Wan et al. [17] in 2017 compared the axial approach with the PS approach. The axial approach was as described previously. For the PS approach, a PS scan was performed until edges of zygapophysial joints were visualized. A 22G out of plane (OOP) needle was inserted at 70° from the skin to place the needle tip between the adjacent facet joints. No report on ITL visualization in PAP was stated as in the previous techniques. None of the patients faced any treatment-related side effects. Reported success ratio of this study was 95%. The authors concluded that to deposit the medication close to the nerve root, the PS OOP approach is better than the axial IP approach (Table 2, Fig. 1).
In 2016, a case report by Ahn et al. [16] described lumbar root block in a pregnant patient with worsening radicular pain. US-guided PSO approach was used, as described by Kim et al. [15], but the patient was placed on lateral decubitus position.
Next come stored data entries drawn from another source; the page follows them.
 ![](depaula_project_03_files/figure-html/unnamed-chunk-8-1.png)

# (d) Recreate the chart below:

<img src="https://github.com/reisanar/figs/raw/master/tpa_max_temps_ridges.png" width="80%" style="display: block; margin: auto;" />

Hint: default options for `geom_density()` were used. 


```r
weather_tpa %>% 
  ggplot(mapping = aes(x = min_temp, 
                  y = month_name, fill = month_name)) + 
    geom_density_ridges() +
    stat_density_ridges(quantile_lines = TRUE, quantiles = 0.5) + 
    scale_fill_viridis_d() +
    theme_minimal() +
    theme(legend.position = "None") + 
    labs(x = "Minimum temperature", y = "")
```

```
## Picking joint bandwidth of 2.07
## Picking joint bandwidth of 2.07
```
No confirmation by dye spread was performed, but remarkable pain relief was achieved on follow-up at 2 months.

2) US-guided SNRB

Two studies described PS approach for USTFI. Sato et al. [19] in 2009 performed the block at the transverse process of L5 with a nerve stimulator needle in OOP needle trajectory. Kim et al. [21] in 2013 performed US-guided SNRB by first performing a medial branch block (MBB) in axial probe orientation with the IP needle, and then in the PS scan, US-guided SNRB was performed by inserting the OOP needle at the same angle and depth as the in situ needles, which had been inserted for MBB.
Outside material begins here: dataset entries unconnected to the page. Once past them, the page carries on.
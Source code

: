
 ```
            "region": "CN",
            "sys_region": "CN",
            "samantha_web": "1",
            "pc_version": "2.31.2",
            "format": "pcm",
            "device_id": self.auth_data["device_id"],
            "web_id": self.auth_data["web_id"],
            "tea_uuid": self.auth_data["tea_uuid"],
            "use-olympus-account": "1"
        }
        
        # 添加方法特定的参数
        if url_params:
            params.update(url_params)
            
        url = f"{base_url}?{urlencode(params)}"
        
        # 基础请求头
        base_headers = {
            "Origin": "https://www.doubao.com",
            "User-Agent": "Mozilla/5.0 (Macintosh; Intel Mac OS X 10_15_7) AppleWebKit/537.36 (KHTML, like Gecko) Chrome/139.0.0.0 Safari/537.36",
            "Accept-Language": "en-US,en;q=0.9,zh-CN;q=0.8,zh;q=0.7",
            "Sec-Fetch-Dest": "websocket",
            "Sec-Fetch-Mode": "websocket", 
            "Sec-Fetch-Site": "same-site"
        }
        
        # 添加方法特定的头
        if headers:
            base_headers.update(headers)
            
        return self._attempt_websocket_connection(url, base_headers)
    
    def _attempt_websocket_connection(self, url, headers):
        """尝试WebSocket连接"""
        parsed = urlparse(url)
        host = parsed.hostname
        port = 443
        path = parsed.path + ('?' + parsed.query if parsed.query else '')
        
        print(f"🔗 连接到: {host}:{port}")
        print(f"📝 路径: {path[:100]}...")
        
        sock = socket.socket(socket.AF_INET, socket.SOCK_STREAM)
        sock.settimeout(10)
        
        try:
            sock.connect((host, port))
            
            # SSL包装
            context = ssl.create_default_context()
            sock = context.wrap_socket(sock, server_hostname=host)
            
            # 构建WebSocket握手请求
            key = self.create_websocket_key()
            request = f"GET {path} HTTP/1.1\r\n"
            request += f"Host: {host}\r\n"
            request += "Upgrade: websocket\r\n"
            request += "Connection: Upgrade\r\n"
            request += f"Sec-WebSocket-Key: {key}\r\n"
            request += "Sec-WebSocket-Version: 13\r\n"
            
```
3. Combination of axial and parasagittal orientations of probe

1) USTFI

Yang et al. [18] in 2018 combined axial and PS probe orientations for USTFI in human patients (Table 2, Fig. 3). First, an axial scan with a linear probe was performed to view the spinous process, lamina, facet joint, and transverse process. Then, the IP needle was inserted toward the lateral part of the lamina. The probe was then turned 90° for PS orientation, to confirm the needle to be in the middle of the adjacent facets. The needle was moved out a little, slipped beside the lamina, and advanced a little inside until no resistance was felt. The success rate of USTFI by this technique was 85%. Operation time in the US group was remarkably shorter than that in fluoroscopy group with lower radiation dosage. No remarkable difference in pain relief and no major complications were observed between both groups. As this technique was based on lamina visualization, the authors proposed remarkable challenge in the upper lumbar spine. To overcome needle tip shadowing by the bony structures, especially when it passed below the lamina, the authors emphasized loss of resistance (LOR) technique as further progress might lead to permanent damage to the neuraxial structures. (Table 1, Fig. 1). Dye confirmation was not performed in this study. The main drawback of the study was inclusion of patients with body mass index (BMI) less than 25.0 kg/m2.

2) US-guided SNRB

No study has described this block in combined probe orientation.

Discussion

The study on USTFI was first described in cadavers in 2005 [11]. The first human report of lumbar USTFI was described in 2013, and the first report on US lumbar SNRB was described in 2009 [14,19].

1. Cadaver versus human studies

Of the eight reports, three described cadavers, of which two were in axial and one in PS US probe orientation [11-13]. Axial probe orientation for USTFI was described in only one human study [17]. Of the four studies that used PS probe orientation, three were in humans and one in cadavers [12,14-16]. The combined approach of USTFI is described only in humans [18]. All studies on US-guided SNRB were on humans [19-23].
Implication: Although cadaver studies are marvelous in exploring a new technical approach, its validation requires human studies. In this regard, PS approach of USTFI takes an upper edge presently.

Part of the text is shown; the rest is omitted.